CPPM-2013-006

Cette plainte est liée à une enquête de la police militaire (PM) concernant deux incidents présumés d’agression sexuelle par les anciens supérieurs de la plaignante lorsqu’elle était membre des Forces canadiennes (FC). Les incidents se seraient produits durant la première moitié de 2009, lorsque la plaignante faisait partie de l’équipage d’un navire militaire. La plaignante a été libérée en juin 2012.

Le dossier d’enquête de la PM est demeuré ouvert d’août 2012 à février 2013. Durant cette période, une entrevue enregistrée sur vidéo a été effectuée avec la plaignante et ses déclarations écrites ont été recueillies. L’enquêteur de la PM visé par la plainte a également obtenu (non sans difficulté) une copie du dossier concernant la plainte pour harcèlement déposée en 2011 par la plaignante, où elle relatait pour la première fois les incidents. L’entité des FC responsable des plaintes pour harcèlement avait jugé la plainte non fondée.

Après examen des déclarations de la plaignante faites aux policiers militaires ainsi que du dossier de plainte pour harcèlement déposée en 2011, lequel comprenait des évaluations antérieures de la PM menées par le Service national des enquêtes des Forces canadiennes et l’unité locale de la PM (soit l’unité à laquelle était affecté le policier militaire visé par la plainte), l’enquêteur de la PM concerné a conclu que la PM n’avait pas d’autres mesures à prendre puisque les allégations avaient déjà été traitées par la chaîne de commandement dans le cadre du processus de plainte pour harcèlement des FC et que les éléments constitutifs d’une infraction d’agression ou d’agression sexuelle n’étaient pas présents.

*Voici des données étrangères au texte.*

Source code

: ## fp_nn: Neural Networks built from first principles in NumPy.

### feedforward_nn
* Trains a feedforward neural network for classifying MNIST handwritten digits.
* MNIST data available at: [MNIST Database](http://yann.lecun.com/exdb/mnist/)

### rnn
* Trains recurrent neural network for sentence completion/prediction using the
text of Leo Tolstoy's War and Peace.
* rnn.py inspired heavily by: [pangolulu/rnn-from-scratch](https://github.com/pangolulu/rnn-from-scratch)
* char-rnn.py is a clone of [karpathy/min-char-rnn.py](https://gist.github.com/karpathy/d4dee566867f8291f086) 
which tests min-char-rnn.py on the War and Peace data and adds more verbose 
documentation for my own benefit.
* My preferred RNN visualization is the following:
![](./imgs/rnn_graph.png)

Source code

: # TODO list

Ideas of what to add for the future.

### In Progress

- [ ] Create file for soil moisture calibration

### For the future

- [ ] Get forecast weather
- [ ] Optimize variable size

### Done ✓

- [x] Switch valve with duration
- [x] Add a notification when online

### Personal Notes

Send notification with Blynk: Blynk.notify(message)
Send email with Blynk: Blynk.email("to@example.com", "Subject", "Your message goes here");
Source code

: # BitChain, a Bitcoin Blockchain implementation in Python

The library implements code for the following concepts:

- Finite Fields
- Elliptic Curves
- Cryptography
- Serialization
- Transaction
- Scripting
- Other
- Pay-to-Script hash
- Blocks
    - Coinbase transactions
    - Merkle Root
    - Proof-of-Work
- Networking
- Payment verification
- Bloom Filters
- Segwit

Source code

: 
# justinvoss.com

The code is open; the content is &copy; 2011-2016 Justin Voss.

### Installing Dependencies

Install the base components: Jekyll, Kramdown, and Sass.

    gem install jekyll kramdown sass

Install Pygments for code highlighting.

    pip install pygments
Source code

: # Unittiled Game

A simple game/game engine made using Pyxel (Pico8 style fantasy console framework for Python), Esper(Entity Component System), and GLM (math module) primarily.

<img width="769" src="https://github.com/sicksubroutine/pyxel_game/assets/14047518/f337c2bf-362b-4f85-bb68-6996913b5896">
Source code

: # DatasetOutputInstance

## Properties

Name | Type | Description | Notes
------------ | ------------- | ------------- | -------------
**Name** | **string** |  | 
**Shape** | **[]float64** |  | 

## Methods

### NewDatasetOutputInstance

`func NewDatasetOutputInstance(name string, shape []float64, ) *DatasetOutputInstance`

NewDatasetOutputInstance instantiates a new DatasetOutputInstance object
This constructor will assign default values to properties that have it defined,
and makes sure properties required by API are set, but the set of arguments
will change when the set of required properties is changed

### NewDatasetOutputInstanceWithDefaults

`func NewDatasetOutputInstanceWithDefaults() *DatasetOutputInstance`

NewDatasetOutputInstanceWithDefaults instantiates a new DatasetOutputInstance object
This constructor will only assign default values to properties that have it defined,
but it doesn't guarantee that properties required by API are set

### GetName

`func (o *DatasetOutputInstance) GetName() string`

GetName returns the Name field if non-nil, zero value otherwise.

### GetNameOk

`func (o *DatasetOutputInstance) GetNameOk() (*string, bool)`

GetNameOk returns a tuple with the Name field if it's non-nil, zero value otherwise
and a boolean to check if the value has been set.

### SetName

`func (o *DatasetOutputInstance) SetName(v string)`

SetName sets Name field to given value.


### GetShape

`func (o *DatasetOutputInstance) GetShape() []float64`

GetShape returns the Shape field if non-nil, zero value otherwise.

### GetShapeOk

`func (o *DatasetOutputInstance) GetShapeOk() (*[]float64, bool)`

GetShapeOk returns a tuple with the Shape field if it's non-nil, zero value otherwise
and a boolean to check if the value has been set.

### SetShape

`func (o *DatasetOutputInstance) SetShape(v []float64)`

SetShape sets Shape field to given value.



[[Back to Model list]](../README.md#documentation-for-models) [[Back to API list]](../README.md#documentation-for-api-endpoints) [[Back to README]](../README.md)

La plaignante a contesté les conclusions de l’enquêteur de la PM visé par la plainte et a indiqué que ses allégations auraient dû faire l’objet d’une enquête plus approfondie.

Après avoir examiné la plainte et enquêté, la CPPM a conclu que l’allégation était en partie vérifiée. Selon la CPPM, l’enquêteur de la PM visé par la plainte aurait dû mener une enquête plus poussée avant de clore l’enquête pour les raisons citées. Le dossier de plainte pour harcèlement ne constituait pas un fondement valable pour clore l’enquête de la PM. Plus précisément, ni les évaluations antérieures de la PM ni les présumées lacunes dans les éléments de preuve de la plaignante ne constituaient des raisons valables pour clore l’enquête. Selon la CPPM, le membre de la PM concerné aurait dû interroger d’autres témoins avant de clore le dossier comme il l’a fait. Bien que d’autres facteurs s’appliquant à l’exercice du pouvoir discrétionnaire en matière de maintien de l’ordre pourraient être considérés comme des obstacles à la conduite d’une enquête complète sur les allégations de la plaignante, ces facteurs n’ont pas minimisé les éléments constitutifs d’une infraction, dont l’établissement ou l’exclusion n’aurait été possible qu’en interrogeant davantage de témoins.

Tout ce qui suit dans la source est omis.